Input for this task
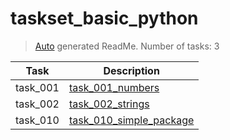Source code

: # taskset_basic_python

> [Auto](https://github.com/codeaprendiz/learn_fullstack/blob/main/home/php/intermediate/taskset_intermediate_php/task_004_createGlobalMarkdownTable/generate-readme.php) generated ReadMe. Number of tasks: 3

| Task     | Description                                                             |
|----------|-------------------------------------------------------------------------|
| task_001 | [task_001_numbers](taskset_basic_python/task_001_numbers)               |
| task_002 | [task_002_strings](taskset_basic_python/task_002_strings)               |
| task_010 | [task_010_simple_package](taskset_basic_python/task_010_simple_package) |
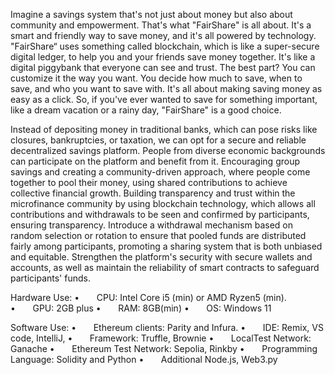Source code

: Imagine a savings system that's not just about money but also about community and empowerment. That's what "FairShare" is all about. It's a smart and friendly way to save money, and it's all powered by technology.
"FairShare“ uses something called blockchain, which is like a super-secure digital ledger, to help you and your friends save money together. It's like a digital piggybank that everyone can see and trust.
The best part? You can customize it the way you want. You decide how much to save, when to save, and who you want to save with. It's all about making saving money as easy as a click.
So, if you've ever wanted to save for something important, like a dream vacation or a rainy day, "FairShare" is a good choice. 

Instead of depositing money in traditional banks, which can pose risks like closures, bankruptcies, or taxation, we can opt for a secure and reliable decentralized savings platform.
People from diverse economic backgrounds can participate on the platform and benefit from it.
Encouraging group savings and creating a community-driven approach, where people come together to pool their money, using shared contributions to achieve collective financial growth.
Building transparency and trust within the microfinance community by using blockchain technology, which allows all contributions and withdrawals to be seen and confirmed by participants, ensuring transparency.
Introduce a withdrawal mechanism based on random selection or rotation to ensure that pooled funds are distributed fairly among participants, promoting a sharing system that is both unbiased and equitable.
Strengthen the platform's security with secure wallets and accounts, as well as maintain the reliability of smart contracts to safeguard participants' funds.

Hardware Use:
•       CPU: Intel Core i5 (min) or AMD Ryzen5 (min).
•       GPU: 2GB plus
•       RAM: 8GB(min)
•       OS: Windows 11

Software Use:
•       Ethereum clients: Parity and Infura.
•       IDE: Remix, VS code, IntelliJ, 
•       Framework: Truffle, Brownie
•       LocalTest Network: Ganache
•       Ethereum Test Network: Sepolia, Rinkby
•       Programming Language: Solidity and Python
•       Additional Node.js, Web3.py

--

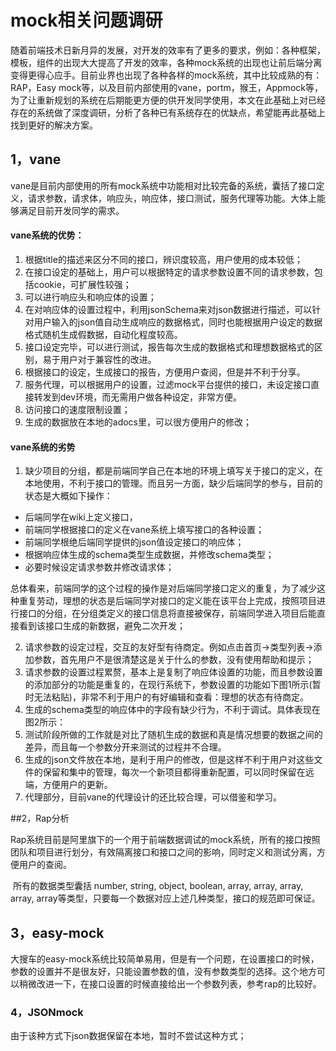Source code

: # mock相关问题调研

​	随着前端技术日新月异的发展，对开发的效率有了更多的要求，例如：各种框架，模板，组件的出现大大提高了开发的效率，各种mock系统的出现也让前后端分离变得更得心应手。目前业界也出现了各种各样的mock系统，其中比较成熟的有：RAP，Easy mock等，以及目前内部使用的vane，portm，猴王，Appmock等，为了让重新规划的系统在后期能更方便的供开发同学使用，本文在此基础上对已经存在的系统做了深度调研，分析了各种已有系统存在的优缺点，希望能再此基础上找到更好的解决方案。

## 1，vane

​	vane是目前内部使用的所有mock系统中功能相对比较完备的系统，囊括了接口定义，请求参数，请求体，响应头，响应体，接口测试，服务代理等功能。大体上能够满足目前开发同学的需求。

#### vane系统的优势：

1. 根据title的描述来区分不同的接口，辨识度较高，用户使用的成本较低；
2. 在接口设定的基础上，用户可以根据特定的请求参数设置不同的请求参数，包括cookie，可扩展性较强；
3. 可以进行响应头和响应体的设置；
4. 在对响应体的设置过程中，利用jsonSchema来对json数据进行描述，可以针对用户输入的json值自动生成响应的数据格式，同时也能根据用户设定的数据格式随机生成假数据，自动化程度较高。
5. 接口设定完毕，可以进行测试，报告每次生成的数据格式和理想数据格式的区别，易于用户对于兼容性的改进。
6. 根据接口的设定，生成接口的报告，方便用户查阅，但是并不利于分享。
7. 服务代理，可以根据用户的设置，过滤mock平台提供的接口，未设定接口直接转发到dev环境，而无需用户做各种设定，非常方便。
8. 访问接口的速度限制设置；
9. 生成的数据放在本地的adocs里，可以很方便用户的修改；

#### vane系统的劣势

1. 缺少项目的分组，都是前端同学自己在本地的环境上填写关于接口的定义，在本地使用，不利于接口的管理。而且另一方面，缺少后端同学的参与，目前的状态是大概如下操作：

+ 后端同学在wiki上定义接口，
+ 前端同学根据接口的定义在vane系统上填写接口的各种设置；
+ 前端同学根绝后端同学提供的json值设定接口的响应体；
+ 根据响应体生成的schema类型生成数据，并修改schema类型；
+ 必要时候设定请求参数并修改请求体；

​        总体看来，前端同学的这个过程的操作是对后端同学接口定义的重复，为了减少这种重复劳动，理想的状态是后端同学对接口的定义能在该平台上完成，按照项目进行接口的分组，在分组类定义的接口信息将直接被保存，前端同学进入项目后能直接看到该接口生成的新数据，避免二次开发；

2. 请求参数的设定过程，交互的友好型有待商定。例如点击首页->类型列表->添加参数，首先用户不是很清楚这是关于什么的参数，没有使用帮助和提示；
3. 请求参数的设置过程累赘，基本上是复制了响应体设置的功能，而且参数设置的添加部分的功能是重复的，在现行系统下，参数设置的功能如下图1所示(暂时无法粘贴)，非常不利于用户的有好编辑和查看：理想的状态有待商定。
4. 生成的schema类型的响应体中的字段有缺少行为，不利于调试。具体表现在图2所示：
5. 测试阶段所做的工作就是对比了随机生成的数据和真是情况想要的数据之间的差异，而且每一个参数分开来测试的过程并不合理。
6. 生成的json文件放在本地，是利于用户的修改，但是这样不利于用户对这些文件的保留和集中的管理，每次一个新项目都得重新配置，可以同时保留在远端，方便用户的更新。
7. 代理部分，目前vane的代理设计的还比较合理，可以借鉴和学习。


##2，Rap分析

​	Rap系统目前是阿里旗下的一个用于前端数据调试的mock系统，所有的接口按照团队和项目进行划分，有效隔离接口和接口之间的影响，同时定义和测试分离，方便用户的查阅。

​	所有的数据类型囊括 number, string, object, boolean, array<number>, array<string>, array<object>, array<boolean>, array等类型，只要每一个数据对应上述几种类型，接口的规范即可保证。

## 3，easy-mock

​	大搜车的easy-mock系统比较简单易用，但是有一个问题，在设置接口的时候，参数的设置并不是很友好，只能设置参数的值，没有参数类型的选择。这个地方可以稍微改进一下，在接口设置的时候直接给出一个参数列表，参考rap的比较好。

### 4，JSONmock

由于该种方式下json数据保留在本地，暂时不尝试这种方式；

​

---

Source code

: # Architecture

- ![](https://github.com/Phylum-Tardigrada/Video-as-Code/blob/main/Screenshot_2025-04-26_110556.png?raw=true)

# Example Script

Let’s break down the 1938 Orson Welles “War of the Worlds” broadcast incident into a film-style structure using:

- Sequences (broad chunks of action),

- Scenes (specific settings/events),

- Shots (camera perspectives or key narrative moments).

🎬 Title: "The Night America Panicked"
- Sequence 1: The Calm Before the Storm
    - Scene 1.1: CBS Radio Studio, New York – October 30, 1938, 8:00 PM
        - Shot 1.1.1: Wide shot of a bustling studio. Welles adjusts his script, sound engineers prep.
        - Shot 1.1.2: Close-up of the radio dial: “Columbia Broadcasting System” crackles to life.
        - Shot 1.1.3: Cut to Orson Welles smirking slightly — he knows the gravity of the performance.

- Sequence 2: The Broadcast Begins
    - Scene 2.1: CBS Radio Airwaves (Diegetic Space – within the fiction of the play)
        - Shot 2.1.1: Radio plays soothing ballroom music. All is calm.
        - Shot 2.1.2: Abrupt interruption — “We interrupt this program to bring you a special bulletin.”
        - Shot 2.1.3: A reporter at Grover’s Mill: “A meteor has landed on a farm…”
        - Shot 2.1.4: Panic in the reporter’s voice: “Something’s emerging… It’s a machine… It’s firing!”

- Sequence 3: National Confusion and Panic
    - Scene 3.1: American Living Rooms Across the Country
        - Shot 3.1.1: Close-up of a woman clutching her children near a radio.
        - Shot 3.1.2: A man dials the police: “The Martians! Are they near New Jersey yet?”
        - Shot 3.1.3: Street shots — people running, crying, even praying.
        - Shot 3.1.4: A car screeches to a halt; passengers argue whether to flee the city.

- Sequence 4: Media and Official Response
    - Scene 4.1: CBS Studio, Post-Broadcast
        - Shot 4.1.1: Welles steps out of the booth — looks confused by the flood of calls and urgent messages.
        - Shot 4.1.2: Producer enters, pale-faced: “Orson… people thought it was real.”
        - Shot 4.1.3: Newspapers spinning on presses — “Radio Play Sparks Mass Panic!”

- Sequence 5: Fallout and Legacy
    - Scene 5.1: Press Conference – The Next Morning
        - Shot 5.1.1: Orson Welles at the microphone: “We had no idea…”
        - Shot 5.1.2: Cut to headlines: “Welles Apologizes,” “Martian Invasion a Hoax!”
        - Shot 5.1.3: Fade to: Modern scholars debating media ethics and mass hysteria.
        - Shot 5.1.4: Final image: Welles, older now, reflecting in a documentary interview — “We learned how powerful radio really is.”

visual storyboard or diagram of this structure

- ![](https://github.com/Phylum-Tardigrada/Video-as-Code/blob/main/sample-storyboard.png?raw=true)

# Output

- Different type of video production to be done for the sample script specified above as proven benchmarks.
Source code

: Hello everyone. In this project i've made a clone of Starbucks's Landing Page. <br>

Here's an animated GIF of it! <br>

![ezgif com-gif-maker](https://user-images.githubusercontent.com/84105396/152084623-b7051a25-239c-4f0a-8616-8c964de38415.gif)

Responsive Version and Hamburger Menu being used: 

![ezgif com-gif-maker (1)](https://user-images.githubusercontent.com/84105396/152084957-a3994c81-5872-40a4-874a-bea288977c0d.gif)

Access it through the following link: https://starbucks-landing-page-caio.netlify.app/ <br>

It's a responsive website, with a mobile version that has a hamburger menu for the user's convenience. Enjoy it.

Exercise instructions
Once you find the line with "- Shots (camera" in the entries above, output it and each line after it up to and including the line with "visual storyboard or", and nothing else.

The completed task
- Shots (camera perspectives or key narrative moments).

🎬 Title: "The Night America Panicked"
- Sequence 1: The Calm Before the Storm
    - Scene 1.1: CBS Radio Studio, New York – October 30, 1938, 8:00 PM
        - Shot 1.1.1: Wide shot of a bustling studio. Welles adjusts his script, sound engineers prep.
        - Shot 1.1.2: Close-up of the radio dial: “Columbia Broadcasting System” crackles to life.
        - Shot 1.1.3: Cut to Orson Welles smirking slightly — he knows the gravity of the performance.

- Sequence 2: The Broadcast Begins
    - Scene 2.1: CBS Radio Airwaves (Diegetic Space – within the fiction of the play)
        - Shot 2.1.1: Radio plays soothing ballroom music. All is calm.
        - Shot 2.1.2: Abrupt interruption — “We interrupt this program to bring you a special bulletin.”
        - Shot 2.1.3: A reporter at Grover’s Mill: “A meteor has landed on a farm…”
        - Shot 2.1.4: Panic in the reporter’s voice: “Something’s emerging… It’s a machine… It’s firing!”

- Sequence 3: National Confusion and Panic
    - Scene 3.1: American Living Rooms Across the Country
        - Shot 3.1.1: Close-up of a woman clutching her children near a radio.
        - Shot 3.1.2: A man dials the police: “The Martians! Are they near New Jersey yet?”
        - Shot 3.1.3: Street shots — people running, crying, even praying.
        - Shot 3.1.4: A car screeches to a halt; passengers argue whether to flee the city.

- Sequence 4: Media and Official Response
    - Scene 4.1: CBS Studio, Post-Broadcast
        - Shot 4.1.1: Welles steps out of the booth — looks confused by the flood of calls and urgent messages.
        - Shot 4.1.2: Producer enters, pale-faced: “Orson… people thought it was real.”
        - Shot 4.1.3: Newspapers spinning on presses — “Radio Play Sparks Mass Panic!”

- Sequence 5: Fallout and Legacy
    - Scene 5.1: Press Conference – The Next Morning
        - Shot 5.1.1: Orson Welles at the microphone: “We had no idea…”
        - Shot 5.1.2: Cut to headlines: “Welles Apologizes,” “Martian Invasion a Hoax!”
        - Shot 5.1.3: Fade to: Modern scholars debating media ethics and mass hysteria.
        - Shot 5.1.4: Final image: Welles, older now, reflecting in a documentary interview — “We learned how powerful radio really is.”

visual storyboard or diagram of this structure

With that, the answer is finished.